It’s been 13 years since Fearless by Taylor Swift was released. Swift’s 2008 sophomore album told stories of high school, fairytales, and the slow breeze of realizing that high school is not a fairytale. It came at a time where most BVU students can listen and feel a surge of nostalgia playing it back now. It also came at a time when Swift was not just yet Taylor Swift, when her vocals were still young, and accolades limited. So, in 2019 when she announced she planned to re-record her entire back catalogue, it was… a surprise to be sure, but a welcome one.
Swift has begun the rigorous task of re-recording her first six albums. In late 2018, Swift left Big Machine Records where she wrote and recorded smash hits Taylor Swift, Fearless, Speak Now, Red, 1989, and reputation. When asked if she could purchase the records, label executive Scott Borchetta told Swift she could only own the rights to her master recordings if she made him six more albums. “I had to make a decision,” Swift said in a summer 2019 Tumblr post. “To invest in my past or my future.” She went to Republic Records, where she wrote Lover, last year’s folklore, and its sister album evermore.
As soon as she left, Borchetta instead sold the records to Scooter Braun of Ithaca Holdings, a publishing firm. Even worse, after denying Swift the rights to own her music, Braun was the manager of Kanye West — infamous for scandal after scandal with Swift. Now, it seemed West would be profiting off every purchase and stream of any pre-2019 Swift album. In typical Swift fashion, the business ordeal became a narrative point on some of Swift’s tracks (in folklore’s track 5, she sings “When you can’t sleep at night, you hear my stolen lullaby”, a jab at her old label executive).
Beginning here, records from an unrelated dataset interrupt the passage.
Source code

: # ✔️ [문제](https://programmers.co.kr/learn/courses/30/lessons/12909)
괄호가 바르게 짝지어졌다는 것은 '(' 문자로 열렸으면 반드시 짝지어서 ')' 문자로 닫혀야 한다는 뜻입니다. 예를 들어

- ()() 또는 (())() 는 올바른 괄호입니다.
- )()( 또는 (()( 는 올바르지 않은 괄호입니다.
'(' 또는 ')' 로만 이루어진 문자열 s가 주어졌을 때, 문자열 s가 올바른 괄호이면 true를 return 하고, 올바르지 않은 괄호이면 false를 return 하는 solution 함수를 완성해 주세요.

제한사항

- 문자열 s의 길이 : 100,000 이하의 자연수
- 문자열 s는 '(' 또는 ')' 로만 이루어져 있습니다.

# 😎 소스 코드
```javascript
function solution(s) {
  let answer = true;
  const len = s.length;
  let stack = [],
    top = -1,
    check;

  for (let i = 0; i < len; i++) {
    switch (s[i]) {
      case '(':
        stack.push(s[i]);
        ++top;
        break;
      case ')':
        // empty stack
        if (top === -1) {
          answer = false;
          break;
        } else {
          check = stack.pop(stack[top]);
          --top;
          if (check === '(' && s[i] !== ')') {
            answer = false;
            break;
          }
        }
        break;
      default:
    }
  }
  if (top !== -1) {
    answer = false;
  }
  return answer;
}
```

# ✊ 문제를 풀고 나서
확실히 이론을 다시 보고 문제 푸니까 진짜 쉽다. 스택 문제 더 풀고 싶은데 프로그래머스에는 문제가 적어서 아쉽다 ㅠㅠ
To re-acquire her music, Swift told Good Morning America that the fine print on her contract stated that she could re-record her first five albums in November 2020. Shortly after, she put out the re-recorded ‘Love Story (Taylor’s Version)’ in February 2021 and announced the first of her re-recordings would be out in April: Fearless (Taylor’s Version).
So, what is new here? The re-issue of ‘Love Story’ from February was praised by critics for Swift’s more mature vocals, better mixing among the instruments, and being a complete business power move to the men in suits who took Swift’s work… and that can be applied to rest of the album. Her annunciation on each song is clearer, taking time to carefully make sure each song is an improvement from the original. It is clear she wants listeners to delete the original Fearless from their libraries. How else would she profit off the songs she wrote?
To me, some of the best of the new instrumentals lie with ‘You Belong With Me (Taylor’s Version).’ Somehow, the banjo sounds completely different and just the same. Listen carefully to the original and then the re-recorded version and you can hear what I am talking about. The best of Swift’s vocals appears in songs where an 18-year-old Taylor just was not able to howl and belt yet. In the last minute of ‘You’re Not Sorry (Taylor’s Version)’, her no, oh, nooooo sounds like it’s being sung like a completely different person.
Swift also added six songs ‘From the Vault’ that did not make it onto the original version of Fearless, amassing a 26 song LP (that’s one hour and 47 minutes of guitars and songs about teenagers dancing in their best dress, fearless). Each is hilariously clad in both the parenthetical ‘Taylor’s Version’ and ‘From the Vault’, so songs like ‘That’s When’ which features Keith Urban read on phones and radios as ‘That’s When (Taylor’s Version) [From the Vault] (feat. Keith Urban)’. Swift really wants you to know she owns these, and that’s okay.
Vault songs ‘Don’t You’ and ‘Mr. Perfectly Fine’ sound more like pop era Swift (you know, the one from 2014 that just wants to shake). It’s a bit of glittery foreshadowing that teenage Swift was already experimenting with pop sounds from the start. Other songs like ‘You All Over Me’ and ‘Bye Bye Baby’ sound just as country as Swift ever did. The album is a nice victory of the music industry, something that’s rare in a field that chews up artist’s work and spits it back out with a bunch of executive names on it. With Swift already teasing the next re-recording, she shows no sign of stopping. Regardless, Fearless (Taylor’s Version) is good, even with Swift as an adult. There is something poetic to be said about a 30-something revisiting her words as a teenager and breathing new life into sentiments about Romeo, Juliet, white horses, and young love.